### Work required
An exact restatement of every record is required.

Stored data:
=== Begin Enclosure ===
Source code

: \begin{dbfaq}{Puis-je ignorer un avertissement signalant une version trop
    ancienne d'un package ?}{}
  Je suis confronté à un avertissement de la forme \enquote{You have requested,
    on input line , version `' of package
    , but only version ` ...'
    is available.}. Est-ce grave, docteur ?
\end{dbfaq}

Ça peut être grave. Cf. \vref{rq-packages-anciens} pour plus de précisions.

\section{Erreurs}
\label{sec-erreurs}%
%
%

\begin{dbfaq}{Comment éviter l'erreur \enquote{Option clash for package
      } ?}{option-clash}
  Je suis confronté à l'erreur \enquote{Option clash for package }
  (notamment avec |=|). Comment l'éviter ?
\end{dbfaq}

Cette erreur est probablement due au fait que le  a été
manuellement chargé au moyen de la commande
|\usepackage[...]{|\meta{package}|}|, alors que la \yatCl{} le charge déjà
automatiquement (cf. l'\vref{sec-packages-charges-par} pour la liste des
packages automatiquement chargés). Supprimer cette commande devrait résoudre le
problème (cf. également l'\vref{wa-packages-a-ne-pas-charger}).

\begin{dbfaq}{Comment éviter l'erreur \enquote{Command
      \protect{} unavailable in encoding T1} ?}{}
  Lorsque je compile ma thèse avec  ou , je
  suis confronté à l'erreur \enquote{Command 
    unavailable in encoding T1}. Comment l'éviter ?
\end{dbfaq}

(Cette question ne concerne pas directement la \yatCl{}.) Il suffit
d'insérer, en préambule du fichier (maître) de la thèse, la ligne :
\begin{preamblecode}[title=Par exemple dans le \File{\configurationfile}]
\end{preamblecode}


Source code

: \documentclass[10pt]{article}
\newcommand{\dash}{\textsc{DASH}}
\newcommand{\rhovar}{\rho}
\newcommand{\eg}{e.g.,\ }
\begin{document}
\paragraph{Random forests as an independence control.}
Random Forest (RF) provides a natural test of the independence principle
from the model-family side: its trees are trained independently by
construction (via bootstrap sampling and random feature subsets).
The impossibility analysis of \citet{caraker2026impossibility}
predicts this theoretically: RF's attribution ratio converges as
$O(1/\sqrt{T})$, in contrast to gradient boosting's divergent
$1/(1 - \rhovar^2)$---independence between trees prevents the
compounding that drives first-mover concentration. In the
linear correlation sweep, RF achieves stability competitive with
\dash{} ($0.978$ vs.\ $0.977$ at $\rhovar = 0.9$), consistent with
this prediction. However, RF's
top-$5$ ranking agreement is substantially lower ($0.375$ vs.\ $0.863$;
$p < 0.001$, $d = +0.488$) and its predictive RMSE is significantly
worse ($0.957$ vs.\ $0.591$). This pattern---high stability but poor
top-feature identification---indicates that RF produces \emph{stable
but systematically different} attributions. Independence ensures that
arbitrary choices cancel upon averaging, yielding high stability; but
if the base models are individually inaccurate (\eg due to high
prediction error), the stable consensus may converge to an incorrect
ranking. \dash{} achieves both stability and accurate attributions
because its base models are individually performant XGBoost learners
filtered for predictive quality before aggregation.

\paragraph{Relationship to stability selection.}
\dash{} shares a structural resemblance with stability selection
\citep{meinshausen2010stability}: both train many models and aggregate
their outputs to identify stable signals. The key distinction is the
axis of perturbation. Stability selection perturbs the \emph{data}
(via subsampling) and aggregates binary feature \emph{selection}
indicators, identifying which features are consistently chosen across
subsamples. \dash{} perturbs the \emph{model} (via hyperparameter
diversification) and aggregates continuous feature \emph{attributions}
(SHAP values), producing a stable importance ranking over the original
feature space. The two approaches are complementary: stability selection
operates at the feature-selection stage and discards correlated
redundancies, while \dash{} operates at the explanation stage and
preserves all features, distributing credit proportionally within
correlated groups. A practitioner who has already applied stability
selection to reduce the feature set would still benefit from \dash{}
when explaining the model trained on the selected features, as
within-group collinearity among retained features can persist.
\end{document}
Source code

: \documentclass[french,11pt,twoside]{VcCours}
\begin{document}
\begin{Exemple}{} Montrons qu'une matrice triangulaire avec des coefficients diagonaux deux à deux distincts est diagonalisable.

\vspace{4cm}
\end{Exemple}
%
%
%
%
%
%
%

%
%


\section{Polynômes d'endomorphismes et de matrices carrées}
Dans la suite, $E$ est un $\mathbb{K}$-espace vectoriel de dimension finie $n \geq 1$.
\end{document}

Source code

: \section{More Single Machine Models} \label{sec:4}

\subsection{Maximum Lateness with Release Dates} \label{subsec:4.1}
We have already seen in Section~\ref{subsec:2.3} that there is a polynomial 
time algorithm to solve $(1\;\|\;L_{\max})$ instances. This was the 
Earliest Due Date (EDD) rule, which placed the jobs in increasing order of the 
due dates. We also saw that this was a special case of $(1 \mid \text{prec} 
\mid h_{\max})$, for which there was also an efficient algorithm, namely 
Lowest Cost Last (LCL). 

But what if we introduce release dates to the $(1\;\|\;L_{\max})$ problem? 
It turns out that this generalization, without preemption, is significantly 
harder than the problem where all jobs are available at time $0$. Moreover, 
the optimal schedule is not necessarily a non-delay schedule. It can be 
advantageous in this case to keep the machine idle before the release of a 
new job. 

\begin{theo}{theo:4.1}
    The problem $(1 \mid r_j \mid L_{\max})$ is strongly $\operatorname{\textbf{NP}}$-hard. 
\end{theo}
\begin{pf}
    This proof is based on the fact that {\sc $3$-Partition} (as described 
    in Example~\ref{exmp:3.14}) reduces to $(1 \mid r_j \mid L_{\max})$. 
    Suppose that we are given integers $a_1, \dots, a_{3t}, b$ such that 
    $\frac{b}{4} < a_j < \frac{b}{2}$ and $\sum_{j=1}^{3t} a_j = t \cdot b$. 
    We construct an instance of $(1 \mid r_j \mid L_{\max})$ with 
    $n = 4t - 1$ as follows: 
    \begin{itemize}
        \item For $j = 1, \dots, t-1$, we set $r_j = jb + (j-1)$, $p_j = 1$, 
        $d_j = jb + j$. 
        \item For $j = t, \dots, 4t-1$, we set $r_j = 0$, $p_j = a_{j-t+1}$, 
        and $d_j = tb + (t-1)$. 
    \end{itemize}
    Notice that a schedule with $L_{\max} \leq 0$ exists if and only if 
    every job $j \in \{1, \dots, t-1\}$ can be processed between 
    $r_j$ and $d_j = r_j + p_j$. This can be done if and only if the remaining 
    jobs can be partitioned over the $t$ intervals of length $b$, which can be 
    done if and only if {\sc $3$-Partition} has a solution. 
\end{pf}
=== End Enclosure ===
### Written solution
Source code

: \begin{dbfaq}{Puis-je ignorer un avertissement signalant une version trop
    ancienne d'un package ?}{}
  Je suis confronté à un avertissement de la forme \enquote{You have requested,
    on input line , version `' of package
    , but only version ` ...'
    is available.}. Est-ce grave, docteur ?
\end{dbfaq}

Ça peut être grave. Cf. \vref{rq-packages-anciens} pour plus de précisions.

\section{Erreurs}
\label{sec-erreurs}%
%
%

\begin{dbfaq}{Comment éviter l'erreur \enquote{Option clash for package
      } ?}{option-clash}
  Je suis confronté à l'erreur \enquote{Option clash for package }
  (notamment avec |=|). Comment l'éviter ?
\end{dbfaq}

Cette erreur est probablement due au fait que le  a été
manuellement chargé au moyen de la commande
|\usepackage[...]{|\meta{package}|}|, alors que la \yatCl{} le charge déjà
automatiquement (cf. l'\vref{sec-packages-charges-par} pour la liste des
packages automatiquement chargés). Supprimer cette commande devrait résoudre le
problème (cf. également l'\vref{wa-packages-a-ne-pas-charger}).

\begin{dbfaq}{Comment éviter l'erreur \enquote{Command
      \protect{} unavailable in encoding T1} ?}{}
  Lorsque je compile ma thèse avec  ou , je
  suis confronté à l'erreur \enquote{Command 
    unavailable in encoding T1}. Comment l'éviter ?
\end{dbfaq}

(Cette question ne concerne pas directement la \yatCl{}.) Il suffit
d'insérer, en préambule du fichier (maître) de la thèse, la ligne :
\begin{preamblecode}[title=Par exemple dans le \File{\configurationfile}]
\end{preamblecode}


Source code

: \documentclass[10pt]{article}
\newcommand{\dash}{\textsc{DASH}}
\newcommand{\rhovar}{\rho}
\newcommand{\eg}{e.g.,\ }
\begin{document}
\paragraph{Random forests as an independence control.}
Random Forest (RF) provides a natural test of the independence principle
from the model-family side: its trees are trained independently by
construction (via bootstrap sampling and random feature subsets).
The impossibility analysis of \citet{caraker2026impossibility}
predicts this theoretically: RF's attribution ratio converges as
$O(1/\sqrt{T})$, in contrast to gradient boosting's divergent
$1/(1 - \rhovar^2)$---independence between trees prevents the
compounding that drives first-mover concentration. In the
linear correlation sweep, RF achieves stability competitive with
\dash{} ($0.978$ vs.\ $0.977$ at $\rhovar = 0.9$), consistent with
this prediction. However, RF's
top-$5$ ranking agreement is substantially lower ($0.375$ vs.\ $0.863$;
$p < 0.001$, $d = +0.488$) and its predictive RMSE is significantly
worse ($0.957$ vs.\ $0.591$). This pattern---high stability but poor
top-feature identification---indicates that RF produces \emph{stable
but systematically different} attributions. Independence ensures that
arbitrary choices cancel upon averaging, yielding high stability; but
if the base models are individually inaccurate (\eg due to high
prediction error), the stable consensus may converge to an incorrect
ranking. \dash{} achieves both stability and accurate attributions
because its base models are individually performant XGBoost learners
filtered for predictive quality before aggregation.

\paragraph{Relationship to stability selection.}
\dash{} shares a structural resemblance with stability selection
\citep{meinshausen2010stability}: both train many models and aggregate
their outputs to identify stable signals. The key distinction is the
axis of perturbation. Stability selection perturbs the \emph{data}
(via subsampling) and aggregates binary feature \emph{selection}
indicators, identifying which features are consistently chosen across
subsamples. \dash{} perturbs the \emph{model} (via hyperparameter
diversification) and aggregates continuous feature \emph{attributions}
(SHAP values), producing a stable importance ranking over the original
feature space. The two approaches are complementary: stability selection
operates at the feature-selection stage and discards correlated
redundancies, while \dash{} operates at the explanation stage and
preserves all features, distributing credit proportionally within
correlated groups. A practitioner who has already applied stability
selection to reduce the feature set would still benefit from \dash{}
when explaining the model trained on the selected features, as
within-group collinearity among retained features can persist.
\end{document}
Source code

: \documentclass[french,11pt,twoside]{VcCours}
\begin{document}
\begin{Exemple}{} Montrons qu'une matrice triangulaire avec des coefficients diagonaux deux à deux distincts est diagonalisable.

\vspace{4cm}
\end{Exemple}
%
%
%
%
%
%
%

%
%


\section{Polynômes d'endomorphismes et de matrices carrées}
Dans la suite, $E$ est un $\mathbb{K}$-espace vectoriel de dimension finie $n \geq 1$.
\end{document}

Source code

: \section{More Single Machine Models} \label{sec:4}

\subsection{Maximum Lateness with Release Dates} \label{subsec:4.1}
We have already seen in Section~\ref{subsec:2.3} that there is a polynomial 
time algorithm to solve $(1\;\|\;L_{\max})$ instances. This was the 
Earliest Due Date (EDD) rule, which placed the jobs in increasing order of the 
due dates. We also saw that this was a special case of $(1 \mid \text{prec} 
\mid h_{\max})$, for which there was also an efficient algorithm, namely 
Lowest Cost Last (LCL). 

But what if we introduce release dates to the $(1\;\|\;L_{\max})$ problem? 
It turns out that this generalization, without preemption, is significantly 
harder than the problem where all jobs are available at time $0$. Moreover, 
the optimal schedule is not necessarily a non-delay schedule. It can be 
advantageous in this case to keep the machine idle before the release of a 
new job. 

\begin{theo}{theo:4.1}
    The problem $(1 \mid r_j \mid L_{\max})$ is strongly $\operatorname{\textbf{NP}}$-hard. 
\end{theo}
\begin{pf}
    This proof is based on the fact that {\sc $3$-Partition} (as described 
    in Example~\ref{exmp:3.14}) reduces to $(1 \mid r_j \mid L_{\max})$. 
    Suppose that we are given integers $a_1, \dots, a_{3t}, b$ such that 
    $\frac{b}{4} < a_j < \frac{b}{2}$ and $\sum_{j=1}^{3t} a_j = t \cdot b$. 
    We construct an instance of $(1 \mid r_j \mid L_{\max})$ with 
    $n = 4t - 1$ as follows: 
    \begin{itemize}
        \item For $j = 1, \dots, t-1$, we set $r_j = jb + (j-1)$, $p_j = 1$, 
        $d_j = jb + j$. 
        \item For $j = t, \dots, 4t-1$, we set $r_j = 0$, $p_j = a_{j-t+1}$, 
        and $d_j = tb + (t-1)$. 
    \end{itemize}
    Notice that a schedule with $L_{\max} \leq 0$ exists if and only if 
    every job $j \in \{1, \dots, t-1\}$ can be processed between 
    $r_j$ and $d_j = r_j + p_j$. This can be done if and only if the remaining 
    jobs can be partitioned over the $t$ intervals of length $b$, which can be 
    done if and only if {\sc $3$-Partition} has a solution. 
\end{pf}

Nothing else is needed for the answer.